Rapper facing prison sentence of 25 years to life over violent lyrics (Video)
Tiny Doo

We have all heard about the illegality of shouting “Fire!” in a crowded movie theater, and learned last December that urging a crowd to set fire to a community amounts in some localities to inciting a riot, which is at minimum a misdemeanor. But can the publication of violent song lyrics be viewed as a crime so severe as to warrant a life sentence?

That is what a California prosecutor is arguing about the “creative output” of San Diego-based rapper Tiny Doo.
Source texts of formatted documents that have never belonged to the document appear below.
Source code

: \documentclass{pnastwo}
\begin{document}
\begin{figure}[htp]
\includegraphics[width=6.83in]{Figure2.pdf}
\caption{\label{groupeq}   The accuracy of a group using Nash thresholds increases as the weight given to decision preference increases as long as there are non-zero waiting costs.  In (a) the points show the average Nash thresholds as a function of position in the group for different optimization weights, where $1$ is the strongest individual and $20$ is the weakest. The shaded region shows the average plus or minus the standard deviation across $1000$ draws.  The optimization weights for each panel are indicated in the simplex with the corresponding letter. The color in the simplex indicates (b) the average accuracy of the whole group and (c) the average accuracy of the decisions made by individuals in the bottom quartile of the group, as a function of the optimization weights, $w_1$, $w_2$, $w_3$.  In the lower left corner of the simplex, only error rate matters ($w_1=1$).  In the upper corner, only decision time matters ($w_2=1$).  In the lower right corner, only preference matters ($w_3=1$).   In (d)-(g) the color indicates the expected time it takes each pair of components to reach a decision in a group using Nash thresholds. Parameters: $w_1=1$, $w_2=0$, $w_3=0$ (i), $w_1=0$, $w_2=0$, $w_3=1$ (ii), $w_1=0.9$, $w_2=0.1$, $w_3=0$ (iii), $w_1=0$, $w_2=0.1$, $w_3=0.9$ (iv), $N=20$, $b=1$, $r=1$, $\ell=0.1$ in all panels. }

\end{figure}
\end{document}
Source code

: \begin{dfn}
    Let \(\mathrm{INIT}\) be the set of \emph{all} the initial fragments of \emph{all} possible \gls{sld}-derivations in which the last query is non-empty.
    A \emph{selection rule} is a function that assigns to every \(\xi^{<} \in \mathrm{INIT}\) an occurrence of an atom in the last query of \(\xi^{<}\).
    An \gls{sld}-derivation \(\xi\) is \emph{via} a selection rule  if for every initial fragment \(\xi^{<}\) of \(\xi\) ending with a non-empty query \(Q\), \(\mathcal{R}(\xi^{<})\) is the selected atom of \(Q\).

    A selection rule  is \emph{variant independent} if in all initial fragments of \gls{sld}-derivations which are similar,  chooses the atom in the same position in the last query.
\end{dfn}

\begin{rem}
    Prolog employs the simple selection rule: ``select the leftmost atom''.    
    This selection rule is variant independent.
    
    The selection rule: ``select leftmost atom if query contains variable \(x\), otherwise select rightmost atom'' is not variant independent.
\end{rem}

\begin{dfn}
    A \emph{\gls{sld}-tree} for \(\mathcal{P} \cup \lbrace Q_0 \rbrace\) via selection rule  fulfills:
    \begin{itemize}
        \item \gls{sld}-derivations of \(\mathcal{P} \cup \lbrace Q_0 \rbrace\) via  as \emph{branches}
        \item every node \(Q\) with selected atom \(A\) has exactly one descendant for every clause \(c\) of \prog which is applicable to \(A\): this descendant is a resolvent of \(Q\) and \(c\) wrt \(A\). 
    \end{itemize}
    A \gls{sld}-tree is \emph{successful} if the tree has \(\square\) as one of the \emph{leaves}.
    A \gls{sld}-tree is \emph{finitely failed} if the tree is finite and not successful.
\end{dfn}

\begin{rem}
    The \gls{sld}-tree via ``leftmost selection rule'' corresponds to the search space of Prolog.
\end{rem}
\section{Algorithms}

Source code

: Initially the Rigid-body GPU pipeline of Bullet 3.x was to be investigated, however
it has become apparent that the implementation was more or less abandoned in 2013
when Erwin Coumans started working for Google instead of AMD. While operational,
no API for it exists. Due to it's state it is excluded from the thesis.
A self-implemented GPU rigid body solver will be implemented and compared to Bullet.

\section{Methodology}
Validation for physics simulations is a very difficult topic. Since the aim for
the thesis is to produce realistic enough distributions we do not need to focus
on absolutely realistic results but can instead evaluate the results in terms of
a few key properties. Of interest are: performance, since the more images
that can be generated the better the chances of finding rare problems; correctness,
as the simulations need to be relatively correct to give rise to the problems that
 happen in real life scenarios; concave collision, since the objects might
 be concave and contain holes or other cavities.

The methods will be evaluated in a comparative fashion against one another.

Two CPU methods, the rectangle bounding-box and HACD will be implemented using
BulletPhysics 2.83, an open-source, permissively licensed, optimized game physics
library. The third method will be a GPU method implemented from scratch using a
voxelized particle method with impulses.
The performer, whose real name is Brandon Duncan, has already spent eight months in prison as a result of a little-known California statute that makes it illegal to benefit from gang activities.

CNN’s Emma Lacey-Bordeaux writes:

The statute in question is California Penal Code 182.5. The code makes it a felony for anyone to participate in a criminal street gang, have knowledge that a street gang has engaged in criminal activity, or benefit from that activity.

It’s that last part — benefiting from criminal activity — that prosecutors are going after the rapper for.

Duncan faces nine counts of criminal street gang conspiracy because he and 14 other alleged gang members enhanced their stature and respect following a rash of shootings in 2013. Prosecutors point specifically to Doo’s album “No Safety” and to such lyrics as “Ain’t no safety on this pistol I’m holding” as examples of a “direct correlation to what the gang has been doing.”

Duncan has no criminal record, and no one is accusing him of directly pulling a trigger. Prosecutors maintain, however, that lyrics are not the only evidence they have. At Duncan’s preliminary hearing, they presented social media posts that they say show Duncan is an active gang member.

In the video that follows, Duncan tells CNN’s Don Lemon his lyrics merely paint “a picture of urban street life,” adding, “I’m not telling anybody to go out and kill somebody.”

“The problem” with the case, argues CNN legal analyst Mark Geragos, “is you’re going to run straight head-on into the First Amendment. If they don’t have anything other than the album, this case I don’t think would ever stand up.”